> TASK TO CARRY OUT
Read through the records below and copy each line that uses the word "course".

● ● ● ● ●

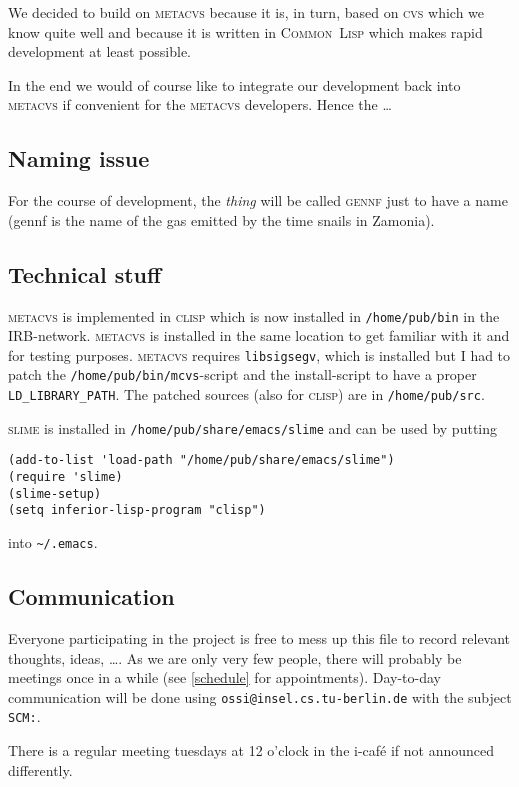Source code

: \documentclass[fleqn, german, 10pt, a4paper]{article}
\begin{document}
We decided to build on \textsc{metacvs} because it is, in turn, based on
\textsc{cvs} which we know quite well and because it is written in
\textsc{Common~Lisp} which makes rapid development at least possible.

In the end we would of course like to integrate our development back
into \textsc{metacvs} if convenient for the \textsc{metacvs} developers.
Hence the \ldots

\subsection{Naming issue}
For the course of development, the \emph{thing} will be called
\textsc{gennf} just to have a name (gennf is the name of the gas emitted
by the time snails in Zamonia).

\subsection{Technical stuff}
\textsc{metacvs} is implemented in \textsc{clisp} which is now installed
in \texttt{/home/pub/bin} in the IRB-network. \textsc{metacvs} is
installed in the same location to get familiar with it and for testing
purposes. \textsc{metacvs} requires \texttt{libsigsegv}, which is
installed but I had to patch the \texttt{/home/pub/bin/mcvs}-script and
the install-script to have a proper \texttt{LD\_LIBRARY\_PATH}. The
patched sources (also for \textsc{clisp}) are in \texttt{/home/pub/src}.

\textsc{slime} is installed in \texttt{/home/pub/share/emacs/slime} and
can be used by putting
\begin{verbatim}
(add-to-list 'load-path "/home/pub/share/emacs/slime")
(require 'slime)
(slime-setup)
(setq inferior-lisp-program "clisp")
\end{verbatim}

into \texttt{\textasciitilde/.emacs}.

\subsection{Communication}
Everyone participating in the project is free to mess up this file to
record relevant thoughts, ideas, \ldots.
As we are only very few people, there will probably be meetings once in
a while (see \ref{schedule} for appointments).
Day-to-day communication will be done using
\texttt{ossi@insel.cs.tu-berlin.de} with the subject \texttt{SCM:}.

There is a regular meeting tuesdays at 12 o'clock in the i-caf\'e if
not announced differently.
\end{document}
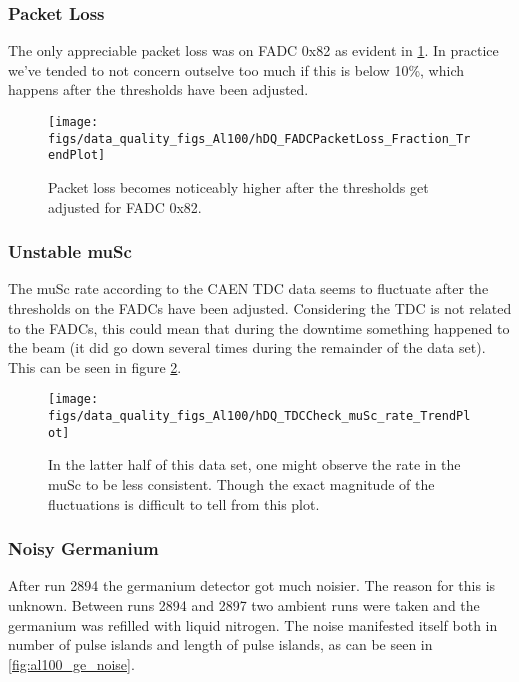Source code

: \documentclass[a4paper]{article}
\begin{document}
\subsubsection{Packet Loss}
\label{sec:al100_packet_loss}

The only appreciable packet loss was on FADC 0x82 as evident in \ref{fig:al100_packet_loss}.
In practice we've tended to not concern outselve too much if this is below 10\%, which
happens after the thresholds have been adjusted.

\begin{figure}
  \texttt{[image: figs/data\_quality\_figs\_Al100/hDQ\_FADCPacketLoss\_Fraction\_TrendPlot]}
  \caption{Packet loss becomes noticeably higher after the thresholds get adjusted for
    FADC 0x82.}
  \label{fig:al100_packet_loss}
\end{figure}


\subsubsection{Unstable muSc}

The muSc rate according to the CAEN TDC data seems to fluctuate after the thresholds
on the FADCs have been adjusted. Considering the TDC is not related to the FADCs,
this could mean that during the downtime something happened to the beam (it did go down
several times during the remainder of the data set). This can be seen in figure \ref{fig:al100_musc_rate}.

\begin{figure}
  \texttt{[image: figs/data\_quality\_figs\_Al100/hDQ\_TDCCheck\_muSc\_rate\_TrendPlot]}
  \caption{In the latter half of this data set, one might
    observe the rate in the muSc to be less consistent. Though
    the exact magnitude of the fluctuations is difficult
    to tell from this plot.}
  \label{fig:al100_musc_rate}
\end{figure}



\subsubsection{Noisy Germanium}
\label{sec:al100_ge_noisy}

After run 2894 the germanium detector got much noisier. The reason for this is unknown.
Between runs 2894 and 2897 two ambient runs were taken and the germanium was refilled with liquid nitrogen.
The noise manifested itself both in number of pulse islands and length of pulse islands, as can be
seen in \ref{fig:al100_ge_noise}. 
\end{document}
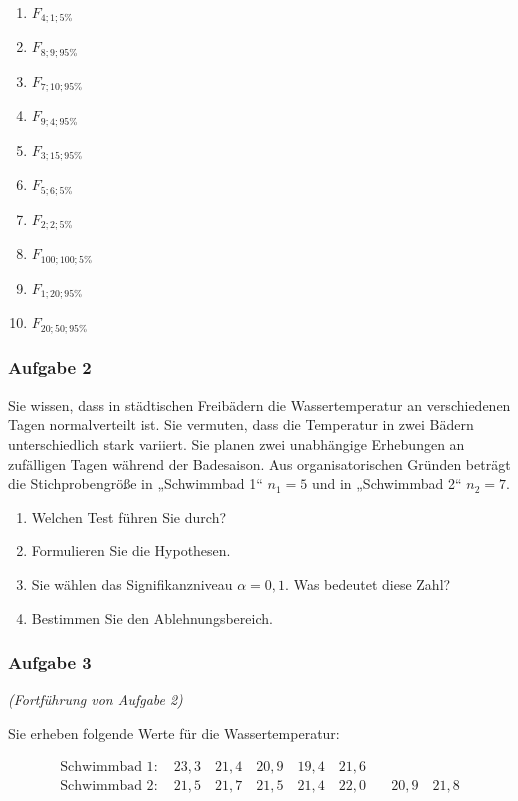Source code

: \documentclass[
  ngerman,
]{article}
\providecommand{\tightlist}{%
  \setlength{\itemsep}{0pt}\setlength{\parskip}{0pt}}
\begin{document}
\begin{enumerate}
\def\labelenumi{\alph{enumi})}
\tightlist
\item
  \(F_{4;1;5\%}\)
\item
  \(F_{8;9;95\%}\)
\item
  \(F_{7;10;95\%}\)
\item
  \(F_{9;4;95\%}\)
\item
  \(F_{3;15;95\%}\)
\item
  \(F_{5;6;5\%}\)
\item
  \(F_{2;2;5\%}\)
\item
  \(F_{100;100;5\%}\)
\item
  \(F_{1;20;95\%}\)
\item
  \(F_{20;50;95\%}\)
\end{enumerate}

\hypertarget{aufgabe-2-5}{%
\subsubsection{Aufgabe 2}\label{aufgabe-2-5}}

Sie wissen, dass in städtischen Freibädern die Wassertemperatur an verschiedenen Tagen normalverteilt ist. Sie vermuten, dass die Temperatur in zwei Bädern unterschiedlich stark variiert. Sie planen zwei unabhängige Erhebungen an zufälligen Tagen während der Badesaison. Aus organisatorischen Gründen beträgt die Stichprobengröße in „Schwimmbad 1`` \(n_1=5\) und in „Schwimmbad 2`` \(n_2=7\).

\begin{enumerate}
\def\labelenumi{\alph{enumi})}
\tightlist
\item
  Welchen Test führen Sie durch?
\item
  Formulieren Sie die Hypothesen.
\item
  Sie wählen das Signifikanzniveau \(\alpha=0{,}1\). Was bedeutet diese Zahl?
\item
  Bestimmen Sie den Ablehnungsbereich.
\end{enumerate}

\hypertarget{aufgabe-3-3}{%
\subsubsection{Aufgabe 3}\label{aufgabe-3-3}}

\emph{(Fortführung von Aufgabe 2)}

Sie erheben folgende Werte für die Wassertemperatur:

\[\begin{aligned}
\textrm{Schwimmbad 1}:\quad 23{,}3\quad21{,}4\quad20{,}9\quad19{,}4\quad21{,}6&\\
\textrm{Schwimmbad 2} : \quad 21{,}5\quad21{,}7\quad21{,}5\quad21{,}4\quad22{,}0&\quad20{,}9\quad21{,}8
\end{aligned}\]
\end{document}
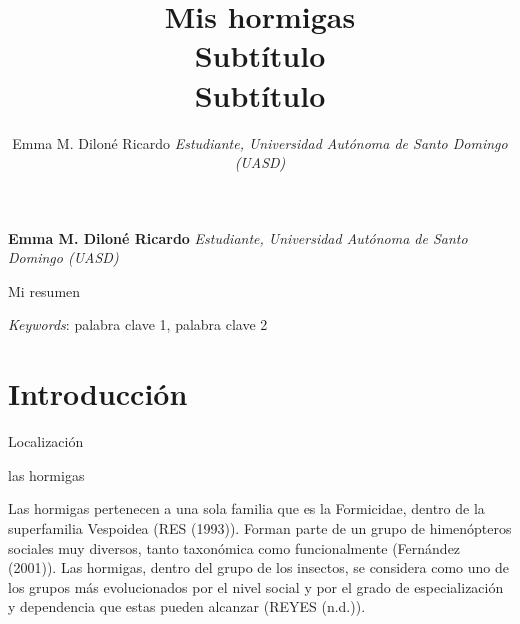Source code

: \documentclass[11pt,]{article}
\title{Mis hormigas\\
Subtítulo\\
Subtítulo  }
\author{\Large Emma M. Diloné Ricardo\vspace{0.05in} \newline\normalsize\emph{Estudiante, Universidad Autónoma de Santo Domingo (UASD)}  }
\date{}
\newcommand*{\authorfont}{\fontfamily{phv}\selectfont}
\renewenvironment{abstract}
 {{%
    \setlength{\leftmargin}{0mm}
    \setlength{\rightmargin}{\leftmargin}%
  }%
  \relax}
 {\endlist}
\begin{document}
	
%

{%
\setlength{\parindent}{0pt}
\thispagestyle{plain}
{\fontsize{18}{20}\selectfont\raggedright 
\maketitle  %

}

{
   \vskip 13.5pt\relax \normalsize\fontsize{11}{12} 
\textbf{\authorfont Emma M. Diloné Ricardo} \hskip 15pt \emph{\small Estudiante, Universidad Autónoma de Santo Domingo (UASD)}   

}

}








\begin{abstract}

    \hbox{\vrule height .2pt width 39.14pc}

    \vskip 8.5pt %

\noindent Mi resumen


\vskip 8.5pt \noindent \emph{Keywords}: palabra clave 1, palabra clave 2 \par

    \hbox{\vrule height .2pt width 39.14pc}



\end{abstract}


\vskip 6.5pt


\noindent  \section{Introducción}\label{introducciuxf3n}

Localización

las hormigas

Las hormigas pertenecen a una sola familia que es la Formicidae, dentro
de la superfamilia Vespoidea (RES (1993)). Forman parte de un grupo de
himenópteros sociales muy diversos, tanto taxonómica como funcionalmente
(Fernández (2001)). Las hormigas, dentro del grupo de los insectos, se
considera como uno de los grupos más evolucionados por el nivel social y
por el grado de especialización y dependencia que estas pueden alcanzar
(REYES (n.d.)).
\end{document}
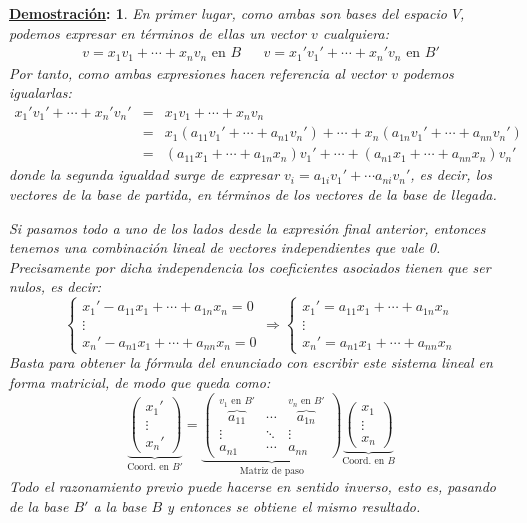 \documentclass[10pt,a4paper,openright]{book}
\theoremstyle{break}
\newtheorem*{demo}{\underline{Demostración}:}
\begin{document}
\begin{demo}
En primer lugar, como ambas son bases del espacio $V$, podemos expresar en términos de ellas un vector $v$ cualquiera:
\begin{align*}
v=x_1v_1+\cdots+x_nv_n  \mbox{ en } B && v=x_1'v_1'+\cdots+x_n'v_n  \mbox{ en } B'
\end{align*}
Por tanto, como ambas expresiones hacen referencia al vector $v$ podemos igualarlas:
\begin{eqnarray*}
x_1'v_1'+ \cdots + x_n'v_n'
&=& x_1v_1+\cdots + x_nv_n \\
&=& x_1(a_{11}v_1'+\cdots+a_{n1}v_n')+ \cdots + x_n(a_{1n}v_1'+\cdots+a_{nn}v_n') \\
&=& (a_{11}x_1+\cdots+a_{1n}x_n)v_1'+\cdots+(a_{n1}x_1+\cdots+a_{nn}x_n)v_n'
\end{eqnarray*}
donde la segunda igualdad surge de expresar $v_i = a_{1i}v_1' + \cdots a_{ni}v_n'$, es decir, los vectores de la base de partida, en términos de los vectores de la base de llegada.

Si pasamos todo a uno de los lados desde la expresión final anterior, entonces tenemos una combinación lineal de vectores independientes que vale 0. Precisamente por dicha independencia los coeficientes asociados tienen que ser nulos, es decir:
$$
\begin{cases}
x_1'-a_{11}x_1+\cdots+a_{1n}x_n = 0 \\
\vdots \\
x_n' - a_{n1}x_1+\cdots+a_{nn}x_n = 0 
\end{cases}
\Rightarrow
\begin{cases}
x_1'=a_{11}x_1+\cdots+a_{1n}x_n \\
\vdots \\
x_n'=a_{n1}x_1+\cdots+a_{nn}x_n 
\end{cases}
$$
Basta para obtener la fórmula del enunciado con escribir este sistema lineal en forma matricial, de modo que queda como:
$$
\underbrace{\left(\begin{array}{c} x_1'\\\vdots\\x_n'\end{array} \right)}_{\mbox{Coord. en } B'}=\underbrace{\left(\begin{array}{ccc}\overbrace{a_{11}}^{v_1\mbox{ en }B'}&\cdots&\overbrace{a_{1n}}^{v_n\mbox{ en }B'}\\\vdots&\ddots&\vdots\\a_{n1}&\cdots&a_{nn}\end{array}\right)}_{\mbox{Matriz de paso}}\underbrace{\left(\begin{array}{c}x_1\\\vdots\\x_n\end{array}\right)}_{\mbox{Coord. en } B}
$$
Todo el razonamiento previo puede hacerse en sentido inverso, esto es, pasando de la base $B'$ a la base $B$ y entonces se obtiene el mismo resultado.
\end{demo}
\end{document}
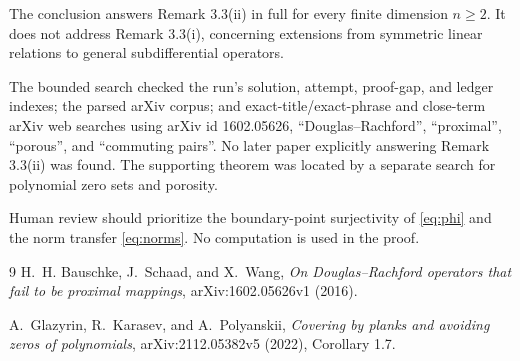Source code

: \documentclass[11pt]{article}
\begin{document}
The conclusion answers Remark 3.3(ii) in full for every finite dimension
$n\ge2$.  It does not address Remark 3.3(i), concerning extensions from
symmetric linear relations to general subdifferential operators.

The bounded search checked the run's solution, attempt, proof-gap, and ledger
indexes; the parsed arXiv corpus; and exact-title/exact-phrase and close-term
arXiv web searches using arXiv id 1602.05626, ``Douglas--Rachford'',
``proximal'', ``porous'', and ``commuting pairs''.  No later paper explicitly
answering Remark 3.3(ii) was found.  The supporting theorem was located by a
separate search for polynomial zero sets and porosity.

Human review should prioritize the boundary-point surjectivity of
\eqref{eq:phi} and the norm transfer \eqref{eq:norms}.  No computation is used
in the proof.

\begin{thebibliography}{9}
H.~H. Bauschke, J.~Schaad, and X.~Wang,
\emph{On Douglas--Rachford operators that fail to be proximal mappings},
arXiv:1602.05626v1 (2016).

A.~Glazyrin, R.~Karasev, and A.~Polyanskii,
\emph{Covering by planks and avoiding zeros of polynomials},
arXiv:2112.05382v5 (2022), Corollary 1.7.
\end{thebibliography}
\end{document}
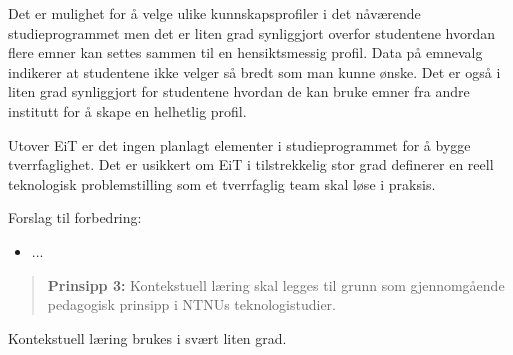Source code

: Det er mulighet for å velge ulike kunnskapsprofiler i det nåværende studieprogrammet men det er liten grad synliggjort overfor studentene hvordan flere emner kan settes sammen til en hensiktsmessig profil. Data på emnevalg indikerer at studentene ikke velger så bredt som man kunne ønske. Det er også i liten grad synliggjort for studentene hvordan de kan bruke emner fra andre institutt for å skape en helhetlig profil.

Utover EiT er det ingen planlagt elementer i studieprogrammet for å bygge tverrfaglighet. Det er usikkert om EiT i tilstrekkelig stor grad definerer en reell teknologisk problemstilling som et tverrfaglig team skal løse i praksis.

Forslag til forbedring:

\begin{itemize}
    \item ...
\end{itemize}

\begin{quote}
	\textbf{Prinsipp 3:} Kontekstuell læring skal legges til grunn som gjennomgående pedagogisk prinsipp i NTNUs teknologistudier.
\end{quote}

Kontekstuell læring brukes i svært liten grad.
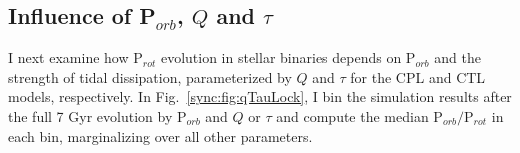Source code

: 

\subsection{Influence of P$_{orb}$, $Q$ and $\tau$} \label{sync:sec:qTauMaps}

I next examine how P$_{rot}$ evolution in stellar binaries depends on P$_{orb}$ and the strength of tidal dissipation, parameterized by $Q$ and $\tau$ for the CPL and CTL models, respectively. In Fig.~\ref{sync:fig:qTauLock}, I bin the simulation results after the full 7 Gyr evolution by P$_{orb}$ and $Q$ or $\tau$ and compute the median P$_{orb}/$P$_{rot}$ in each bin, marginalizing over all other parameters.

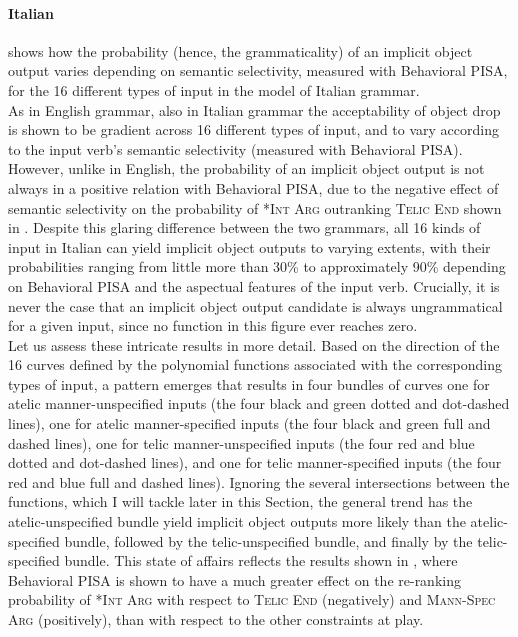 \paragraph{Italian} 
 shows how the probability (hence, the grammaticality) of an implicit object output varies depending on semantic selectivity, measured with Behavioral PISA, for the 16 different types of input in the model of Italian grammar.\\
As in English grammar, also in Italian grammar the acceptability of object drop is shown to be gradient across 16 different types of input, and to vary according to the input verb's semantic selectivity (measured with Behavioral PISA). However, unlike in English, the probability of an implicit object output is not always in a positive relation with Behavioral PISA, due to the negative effect of semantic selectivity on the probability of \textsc{*Int Arg} outranking \textsc{Telic End} shown in . Despite this glaring difference between the two grammars, all 16 kinds of input in Italian can yield implicit object outputs to varying extents, with their probabilities ranging from little more than 30\% to approximately 90\% depending on Behavioral PISA and the aspectual features of the input verb. Crucially, it is never the case that an implicit object output candidate is always ungrammatical for a given input, since no function in this figure ever reaches zero.\\
Let us assess these intricate results in more detail. Based on the direction of the 16 curves defined by the polynomial functions associated with the corresponding types of input, a pattern emerges that results in four bundles of curves \textemdash one for atelic manner-unspecified inputs (the four black and green dotted and dot-dashed lines), one for atelic manner-specified inputs (the four black and green full and dashed lines), one for telic manner-unspecified inputs (the four red and blue dotted and dot-dashed lines), and one for telic manner-specified inputs (the four red and blue full and dashed lines). Ignoring the several intersections between the functions, which I will tackle later in this Section, the general trend has the atelic-unspecified bundle yield implicit object outputs more likely than the atelic-specified bundle, followed by the telic-unspecified bundle, and finally by the telic-specified bundle. This state of affairs reflects the results shown in , where Behavioral PISA is shown to have a much greater effect on the re-ranking probability of \textsc{*Int Arg} with respect to \textsc{Telic End} (negatively) and \textsc{Mann-Spec Arg} (positively), than with respect to the other constraints at play.

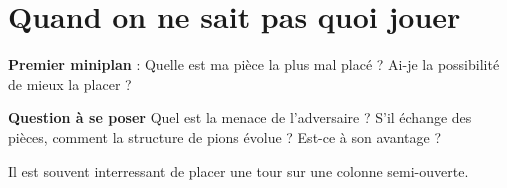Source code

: 

\section{Quand on ne sait pas quoi jouer}

{\bf Premier miniplan} : Quelle est ma pièce la plus mal placé ? Ai-je la possibilité de mieux la placer ?

{\bf Question à se poser} Quel est la menace de l'adversaire ? S'il échange des pièces, comment la structure de pions évolue ? Est-ce à son avantage ?


Il est souvent interressant de placer une tour sur une colonne semi-ouverte.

● ● ● ● ●

> TASK RESPONSE
In the end we would of course like to integrate our development back
For the course of development, the \emph{thing} will be called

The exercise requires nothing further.